Assignment
Exact reproduction of the following data is required.

Collected data
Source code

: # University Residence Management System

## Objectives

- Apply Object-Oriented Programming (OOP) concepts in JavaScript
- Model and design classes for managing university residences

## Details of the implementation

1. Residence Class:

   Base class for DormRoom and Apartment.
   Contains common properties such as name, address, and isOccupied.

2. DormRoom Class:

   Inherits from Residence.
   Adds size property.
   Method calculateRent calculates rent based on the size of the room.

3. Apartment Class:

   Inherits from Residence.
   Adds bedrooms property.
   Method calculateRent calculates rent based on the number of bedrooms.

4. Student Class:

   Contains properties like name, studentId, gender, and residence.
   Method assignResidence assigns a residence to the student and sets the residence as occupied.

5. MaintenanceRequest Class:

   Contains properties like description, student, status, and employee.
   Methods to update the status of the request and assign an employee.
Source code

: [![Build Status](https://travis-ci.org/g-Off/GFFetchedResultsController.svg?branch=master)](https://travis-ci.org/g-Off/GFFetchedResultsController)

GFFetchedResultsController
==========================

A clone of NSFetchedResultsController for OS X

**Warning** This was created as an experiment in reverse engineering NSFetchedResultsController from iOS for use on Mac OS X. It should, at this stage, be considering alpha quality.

Result of the task
Source code

: # University Residence Management System

## Objectives

- Apply Object-Oriented Programming (OOP) concepts in JavaScript
- Model and design classes for managing university residences

## Details of the implementation

1. Residence Class:

   Base class for DormRoom and Apartment.
   Contains common properties such as name, address, and isOccupied.

2. DormRoom Class:

   Inherits from Residence.
   Adds size property.
   Method calculateRent calculates rent based on the size of the room.

3. Apartment Class:

   Inherits from Residence.
   Adds bedrooms property.
   Method calculateRent calculates rent based on the number of bedrooms.

4. Student Class:

   Contains properties like name, studentId, gender, and residence.
   Method assignResidence assigns a residence to the student and sets the residence as occupied.

5. MaintenanceRequest Class:

   Contains properties like description, student, status, and employee.
   Methods to update the status of the request and assign an employee.
Source code

: [![Build Status](https://travis-ci.org/g-Off/GFFetchedResultsController.svg?branch=master)](https://travis-ci.org/g-Off/GFFetchedResultsController)

GFFetchedResultsController
==========================

A clone of NSFetchedResultsController for OS X

**Warning** This was created as an experiment in reverse engineering NSFetchedResultsController from iOS for use on Mac OS X. It should, at this stage, be considering alpha quality.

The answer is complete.